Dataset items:

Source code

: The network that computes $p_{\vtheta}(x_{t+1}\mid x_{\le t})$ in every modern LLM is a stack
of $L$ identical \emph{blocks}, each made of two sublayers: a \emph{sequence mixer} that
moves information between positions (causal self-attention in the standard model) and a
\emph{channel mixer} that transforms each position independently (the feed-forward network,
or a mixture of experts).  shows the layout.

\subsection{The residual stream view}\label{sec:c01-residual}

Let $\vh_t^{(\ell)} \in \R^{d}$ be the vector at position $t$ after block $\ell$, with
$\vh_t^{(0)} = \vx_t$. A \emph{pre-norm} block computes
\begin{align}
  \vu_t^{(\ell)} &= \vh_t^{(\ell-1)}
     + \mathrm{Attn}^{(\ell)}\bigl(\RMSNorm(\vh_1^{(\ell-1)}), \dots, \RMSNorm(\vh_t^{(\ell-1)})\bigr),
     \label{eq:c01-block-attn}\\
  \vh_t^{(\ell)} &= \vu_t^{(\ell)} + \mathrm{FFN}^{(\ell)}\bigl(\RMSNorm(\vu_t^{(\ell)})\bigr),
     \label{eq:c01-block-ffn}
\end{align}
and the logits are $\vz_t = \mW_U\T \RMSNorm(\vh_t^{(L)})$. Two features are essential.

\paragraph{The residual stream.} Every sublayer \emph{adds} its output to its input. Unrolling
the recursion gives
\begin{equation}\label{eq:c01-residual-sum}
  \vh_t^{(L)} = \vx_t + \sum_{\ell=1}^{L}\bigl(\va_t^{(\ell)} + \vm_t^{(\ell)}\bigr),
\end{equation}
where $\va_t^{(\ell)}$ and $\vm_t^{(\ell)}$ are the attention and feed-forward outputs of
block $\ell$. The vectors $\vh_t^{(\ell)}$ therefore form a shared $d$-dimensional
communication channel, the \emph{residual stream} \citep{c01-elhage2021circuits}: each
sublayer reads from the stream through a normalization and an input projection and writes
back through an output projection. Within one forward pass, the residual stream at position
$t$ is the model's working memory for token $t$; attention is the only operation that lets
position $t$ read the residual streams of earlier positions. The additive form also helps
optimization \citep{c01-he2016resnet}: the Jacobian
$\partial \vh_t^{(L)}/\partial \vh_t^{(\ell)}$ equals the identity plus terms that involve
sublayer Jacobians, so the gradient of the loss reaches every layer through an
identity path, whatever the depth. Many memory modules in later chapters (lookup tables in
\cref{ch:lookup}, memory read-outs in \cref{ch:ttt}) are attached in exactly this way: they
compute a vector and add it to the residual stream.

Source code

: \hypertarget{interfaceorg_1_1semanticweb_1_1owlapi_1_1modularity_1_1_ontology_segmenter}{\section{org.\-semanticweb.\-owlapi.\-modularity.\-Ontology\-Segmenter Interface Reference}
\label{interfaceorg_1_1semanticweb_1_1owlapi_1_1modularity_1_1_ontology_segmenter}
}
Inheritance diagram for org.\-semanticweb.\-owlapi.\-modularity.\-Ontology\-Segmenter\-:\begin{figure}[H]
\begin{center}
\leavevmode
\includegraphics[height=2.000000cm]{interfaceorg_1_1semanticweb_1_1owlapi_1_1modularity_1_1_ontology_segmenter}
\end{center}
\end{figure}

» The problem: Without omission, return all of the records exactly as given.

» Exercise result:
Source code

: The network that computes $p_{\vtheta}(x_{t+1}\mid x_{\le t})$ in every modern LLM is a stack
of $L$ identical \emph{blocks}, each made of two sublayers: a \emph{sequence mixer} that
moves information between positions (causal self-attention in the standard model) and a
\emph{channel mixer} that transforms each position independently (the feed-forward network,
or a mixture of experts).  shows the layout.

\subsection{The residual stream view}\label{sec:c01-residual}

Let $\vh_t^{(\ell)} \in \R^{d}$ be the vector at position $t$ after block $\ell$, with
$\vh_t^{(0)} = \vx_t$. A \emph{pre-norm} block computes
\begin{align}
  \vu_t^{(\ell)} &= \vh_t^{(\ell-1)}
     + \mathrm{Attn}^{(\ell)}\bigl(\RMSNorm(\vh_1^{(\ell-1)}), \dots, \RMSNorm(\vh_t^{(\ell-1)})\bigr),
     \label{eq:c01-block-attn}\\
  \vh_t^{(\ell)} &= \vu_t^{(\ell)} + \mathrm{FFN}^{(\ell)}\bigl(\RMSNorm(\vu_t^{(\ell)})\bigr),
     \label{eq:c01-block-ffn}
\end{align}
and the logits are $\vz_t = \mW_U\T \RMSNorm(\vh_t^{(L)})$. Two features are essential.

\paragraph{The residual stream.} Every sublayer \emph{adds} its output to its input. Unrolling
the recursion gives
\begin{equation}\label{eq:c01-residual-sum}
  \vh_t^{(L)} = \vx_t + \sum_{\ell=1}^{L}\bigl(\va_t^{(\ell)} + \vm_t^{(\ell)}\bigr),
\end{equation}
where $\va_t^{(\ell)}$ and $\vm_t^{(\ell)}$ are the attention and feed-forward outputs of
block $\ell$. The vectors $\vh_t^{(\ell)}$ therefore form a shared $d$-dimensional
communication channel, the \emph{residual stream} \citep{c01-elhage2021circuits}: each
sublayer reads from the stream through a normalization and an input projection and writes
back through an output projection. Within one forward pass, the residual stream at position
$t$ is the model's working memory for token $t$; attention is the only operation that lets
position $t$ read the residual streams of earlier positions. The additive form also helps
optimization \citep{c01-he2016resnet}: the Jacobian
$\partial \vh_t^{(L)}/\partial \vh_t^{(\ell)}$ equals the identity plus terms that involve
sublayer Jacobians, so the gradient of the loss reaches every layer through an
identity path, whatever the depth. Many memory modules in later chapters (lookup tables in
\cref{ch:lookup}, memory read-outs in \cref{ch:ttt}) are attached in exactly this way: they
compute a vector and add it to the residual stream.

Source code

: \hypertarget{interfaceorg_1_1semanticweb_1_1owlapi_1_1modularity_1_1_ontology_segmenter}{\section{org.\-semanticweb.\-owlapi.\-modularity.\-Ontology\-Segmenter Interface Reference}
\label{interfaceorg_1_1semanticweb_1_1owlapi_1_1modularity_1_1_ontology_segmenter}
}
Inheritance diagram for org.\-semanticweb.\-owlapi.\-modularity.\-Ontology\-Segmenter\-:\begin{figure}[H]
\begin{center}
\leavevmode
\includegraphics[height=2.000000cm]{interfaceorg_1_1semanticweb_1_1owlapi_1_1modularity_1_1_ontology_segmenter}
\end{center}
\end{figure}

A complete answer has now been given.